In the listing, some lines may hold the string "href"; report how many do, as a bare number.

^^^^

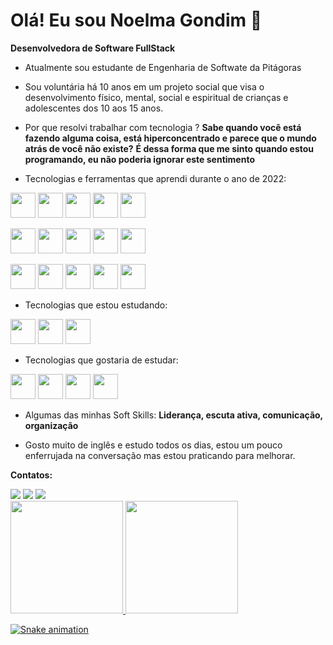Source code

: # Olá! Eu sou Noelma Gondim 👋

**Desenvolvedora de Software FullStack**  

* Atualmente sou estudante de Engenharia de Softwate da Pitágoras

* Sou voluntária há 10 anos em um projeto social que visa o desenvolvimento físico, mental, social e espiritual de crianças e adolescentes dos 10 aos 15 anos.

* Por que resolvi trabalhar com tecnologia ? 
  **Sabe quando você está fazendo alguma coisa, está hiperconcentrado e parece que o mundo atrás de você não existe?**
  **É dessa forma que me sinto quando estou programando, eu não poderia ignorar este sentimento**
  
* Tecnologias e ferramentas que aprendi durante o ano de 2022:

<img src="https://cdn.jsdelivr.net/gh/devicons/devicon/icons/javascript/javascript-original.svg" width="40" height="40" /> <img src="https://cdn.jsdelivr.net/gh/devicons/devicon/icons/typescript/typescript-original.svg" width="40" height="40" />
<img src="https://cdn.jsdelivr.net/gh/devicons/devicon/icons/react/react-original-wordmark.svg" width="40" height="40" />
<img src="https://cdn.jsdelivr.net/gh/devicons/devicon/icons/redux/redux-original.svg" width="40" height="40" />
<img src="https://cdn.jsdelivr.net/gh/devicons/devicon/icons/html5/html5-original.svg" width="40" height="40" />

<img src="https://cdn.jsdelivr.net/gh/devicons/devicon/icons/css3/css3-original.svg" width="40" height="40" /> <img src="https://cdn.jsdelivr.net/gh/devicons/devicon/icons/mysql/mysql-original.svg" width="40" height="40"  />
<img src="https://cdn.jsdelivr.net/gh/devicons/devicon/icons/sequelize/sequelize-original.svg" width="40" height="40" />
<img src="https://cdn.jsdelivr.net/gh/devicons/devicon/icons/mongodb/mongodb-original.svg" width="40" height="40" />
<img src="https://cdn.jsdelivr.net/gh/devicons/devicon/icons/docker/docker-original.svg" width="40" height="40" />

<img src="https://cdn.jsdelivr.net/gh/devicons/devicon/icons/jest/jest-plain.svg" width="40" height="40" /> <img src="https://cdn.jsdelivr.net/gh/devicons/devicon/icons/trello/trello-plain.svg" width="40" height="40" />
<img src="https://cdn.jsdelivr.net/gh/devicons/devicon/icons/vscode/vscode-original.svg" width="40" height="40" />
<img src="https://cdn.jsdelivr.net/gh/devicons/devicon/icons/slack/slack-original.svg" width="40" height="40" />
<img src="https://cdn.jsdelivr.net/gh/devicons/devicon/icons/ubuntu/ubuntu-plain.svg" width="40" height="40" />            
          
* Tecnologias que estou estudando:

<img src="https://cdn.jsdelivr.net/gh/devicons/devicon/icons/python/python-original.svg" width="40" height="40" /> <img src="https://cdn.jsdelivr.net/gh/devicons/devicon/icons/nextjs/nextjs-line.svg" width="40" height="40" />
<img src="https://cdn.jsdelivr.net/gh/devicons/devicon/icons/materialui/materialui-original.svg" width="40" height="40" />
          
* Tecnologias que gostaria de estudar:

<img src="https://cdn.jsdelivr.net/gh/devicons/devicon/icons/csharp/csharp-original.svg" width="40" height="40" /> <img src="https://cdn.jsdelivr.net/gh/devicons/devicon/icons/android/android-original.svg" width="40" height="40" />
<img src="https://cdn.jsdelivr.net/gh/devicons/devicon/icons/ruby/ruby-original.svg" width="40" height="40" />
<img src="https://cdn.jsdelivr.net/gh/devicons/devicon/icons/java/java-original.svg" width="40" height="40" />
  
* Algumas das minhas Soft Skills:
  **Liderança, escuta ativa, comunicação, organização**
  
* Gosto muito de inglês e estudo todos os dias, estou um pouco enferrujada na conversação mas estou praticando para melhorar.

**Contatos:**

<div>
  <a href="https://www.linkedin.com/in/noelma-gondim" target="_blank"><img src="https://img.shields.io/badge/-LinkedIn-%230077B5?style=for-the-badge&logo=linkedin&logoColor=white" target="_blank"></a> <a href="https://instagram.com/noelmag" target="_blank"><img src="https://img.shields.io/badge/-Instagram-%23E4405F?style=for-the-badge&logo=instagram&logoColor=white" target="_blank"></a>
  <a href = "mailto:contato@noelmagondim"><img src="https://img.shields.io/badge/Gmail-D14836?style=for-the-badge&logo=gmail&logoColor=white" target="_blank"></a>
 </div>
 
<div>
<a href="https://github.com/noelmagondim">
<img height="180em" src="https://github-readme-stats.vercel.app/api/top-langs/?username=noelmagondim&layout=compact&langs_count=7&theme=dracula" />
<img height="180em" src="https://github-readme-stats.vercel.app/api?username=noelmagondim&show_icons=true&theme=dracula&include_all_commits=true&count_private=true" />
</div>

![Snake animation](https://github.com/noelmagondim/noelmagondim/blob/output/github-contribution-grid-snake.svg)
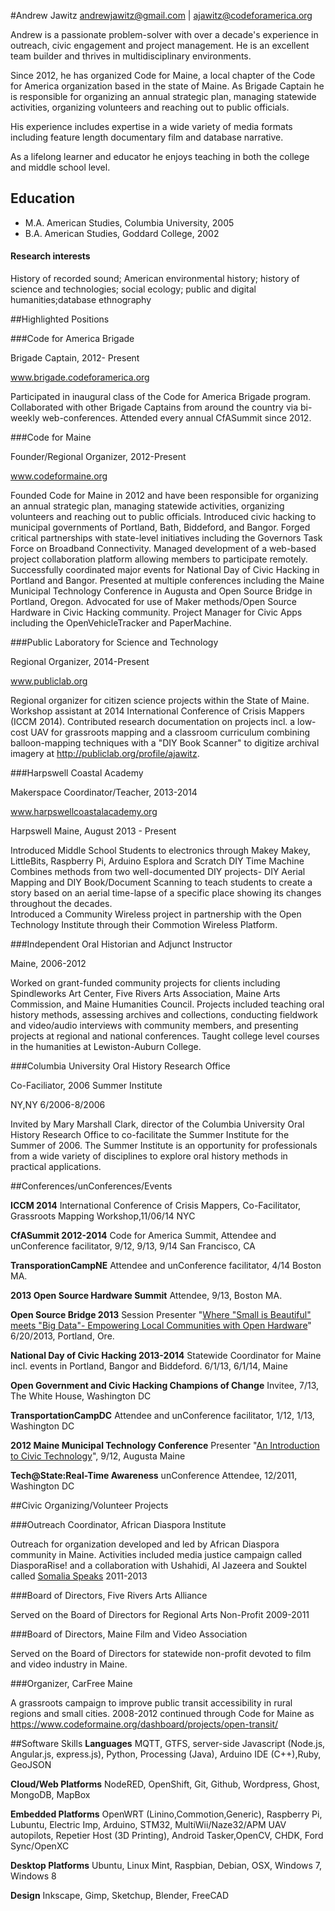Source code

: #Andrew Jawitz
[andrewjawitz@gmail.com](mailto:andrewjawitz@gmail.com)  | [ajawitz@codeforamerica.org](ajawitz@codeforamerica.org)

  Andrew is a passionate problem-solver with over a decade's experience in outreach, civic engagement and project management. He is an excellent team builder and thrives in multidisciplinary environments. 

Since 2012, he has organized Code for Maine, a local chapter of the Code for America organization based in the state of Maine. As Brigade Captain he is responsible for organizing an annual strategic plan, managing statewide activities, organizing volunteers and reaching out to public officials.   


His experience includes expertise in a wide variety of media formats including feature length documentary film and database narrative.

As a lifelong learner and educator he enjoys teaching in both the college and middle school level.

## Education
- M.A.    American Studies, Columbia University, 2005
- B.A.     American Studies, Goddard College, 2002

#### Research interests
History of recorded sound; American environmental history; history of science and technologies; social ecology; public and digital humanities;database ethnography

##Highlighted Positions

###Code for America Brigade

Brigade Captain, 2012- Present

www.brigade.codeforamerica.org

Participated in inaugural class of the Code for America Brigade program.  Collaborated with other Brigade Captains from around the country via bi-weekly web-conferences.  Attended every annual CfASummit since 2012.

###Code for Maine

Founder/Regional Organizer, 2012-Present

www.codeformaine.org

Founded Code for Maine in 2012 and have been responsible for organizing an annual strategic plan, managing statewide activities, organizing volunteers and reaching out to public officials.  Introduced civic hacking to municipal governments of Portland, Bath, Biddeford, and Bangor.
Forged critical partnerships with state-level initiatives including the Governors Task Force on Broadband Connectivity.
Managed development of a web-based project collaboration platform allowing members to participate remotely.
Successfully coordinated major events for National Day of Civic Hacking in Portland and Bangor.
Presented at multiple conferences including the Maine Municipal Technology Conference in Augusta and Open Source Bridge in Portland, Oregon.
Advocated for use of Maker methods/Open Source Hardware in Civic Hacking community.
Project Manager for Civic Apps including the OpenVehicleTracker and PaperMachine.  

###Public Laboratory for Science and Technology

Regional Organizer, 2014-Present

www.publiclab.org

Regional organizer for citizen science projects within the State of Maine. Workshop assistant at 2014 International Conference of Crisis Mappers (ICCM 2014).  Contributed research documentation on projects incl. a low-cost UAV for grassroots mapping and a classroom curriculum combining balloon-mapping techniques with a "DIY Book Scanner" to digitize archival imagery at http://publiclab.org/profile/ajawitz.

###Harpswell Coastal Academy

Makerspace Coordinator/Teacher, 2013-2014

www.harpswellcoastalacademy.org

Harpswell Maine, August 2013 - Present

Introduced Middle School Students to electronics through Makey Makey, LittleBits, Raspberry Pi, Arduino Esplora and Scratch
DIY Time Machine Combines methods from two well-documented DIY projects- DIY Aerial Mapping and DIY Book/Document Scanning to teach students to create a story based on an aerial time-lapse of a specific place showing its changes throughout the decades.  
Introduced a Community Wireless project in partnership with the Open Technology Institute through their Commotion Wireless Platform.
  
###Independent Oral Historian and Adjunct Instructor

Maine, 2006-2012  
  
   Worked on grant-funded community projects for clients including Spindleworks Art Center, Five Rivers Arts Association, Maine Arts Commission, and Maine Humanities Council.  Projects included teaching oral history methods, assessing archives and collections, conducting fieldwork and video/audio interviews with community members, and presenting projects at regional and national conferences.  Taught college level courses in the humanities at Lewiston-Auburn College.  
   
###Columbia University Oral History Research Office

Co-Faciliator, 2006 Summer Institute 

NY,NY 6/2006-8/2006

  Invited by Mary Marshall Clark, director of the Columbia University Oral History Research Office to co-facilitate the Summer Institute for the Summer of 2006.  The Summer Institute is an opportunity for professionals from a wide variety of disciplines to explore oral history methods in practical applications.


##Conferences/unConferences/Events   
 
**ICCM 2014** International Conference of Crisis Mappers,  Co-Facilitator, Grassroots Mapping Workshop,11/06/14 NYC

**CfASummit 2012-2014** Code for America Summit, Attendee and unConference facilitator, 9/12, 9/13, 9/14 San Francisco, CA

**TransporationCampNE** Attendee and unConference facilitator, 4/14 Boston MA.

**2013 Open Source Hardware Summit** Attendee, 9/13, Boston MA.

**Open Source Bridge 2013**  Session Presenter "[Where "Small is Beautiful" meets "Big Data"- Empowering Local Communities with Open Hardware](http://opensourcebridge.org/sessions/1009)" 6/20/2013, Portland, Ore.

**National Day of Civic Hacking 2013-2014** Statewide Coordinator for Maine incl. events in Portland, Bangor and Biddeford. 6/1/13, 6/1/14, Maine

**Open Government and Civic Hacking Champions of Change** Invitee, 7/13, The White House, Washington DC

**TransportationCampDC** Attendee and unConference facilitator, 1/12, 1/13, Washington DC

**2012 Maine Municipal Technology Conference** Presenter "[An Introduction to Civic Technology](https://www.memun.org/DesktopModules/SearchBoost/DownloadDoc.ashx?filepid=0&file=%2Fdmx%2F2013%2Ffile_20130516_150749_kve_0.resources)", 9/12, Augusta Maine

**Tech@State:Real-Time Awareness** unConference Attendee, 12/2011, Washington DC
 
 
 
##Civic Organizing/Volunteer Projects

###Outreach Coordinator, African Diaspora Institute

Outreach for organization developed and led by African Diaspora community in Maine.  Activities included media justice campaign called DiasporaRise! and a collaboration with Ushahidi, Al Jazeera and Souktel called [Somalia Speaks](http://www.aljazeera.com/indepth/spotlight/somaliaconflict/2011/12/2011124137269831.html) 2011-2013

###Board of Directors, Five Rivers Arts Alliance

Served on the Board of Directors for Regional Arts Non-Profit 2009-2011

###Board of Directors, Maine Film and Video Association

Served on the Board of Directors for statewide non-profit devoted to film and video industry in Maine.

###Organizer, CarFree Maine

A grassroots campaign to improve public transit accessibility in rural regions and small cities.  2008-2012 continued through Code for Maine as https://www.codeformaine.org/dashboard/projects/open-transit/
 

##Software Skills
**Languages** MQTT, GTFS, server-side Javascript (Node.js, Angular.js, express.js), Python, Processing (Java), Arduino IDE (C++),Ruby, GeoJSON

**Cloud/Web Platforms** NodeRED, OpenShift, Git, Github, Wordpress, Ghost, MongoDB, MapBox

**Embedded Platforms** OpenWRT (Linino,Commotion,Generic), Raspberry Pi, Lubuntu, Electric Imp, Arduino, STM32, MultiWii/Naze32/APM UAV autopilots, Repetier Host (3D Printing), Android Tasker,OpenCV, CHDK, Ford Sync/OpenXC

**Desktop Platforms** Ubuntu, Linux Mint, Raspbian, Debian, OSX, Windows 7, Windows 8

**Design** Inkscape, Gimp, Sketchup, Blender, FreeCAD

^^^^

* **TASK OUTPUT**
3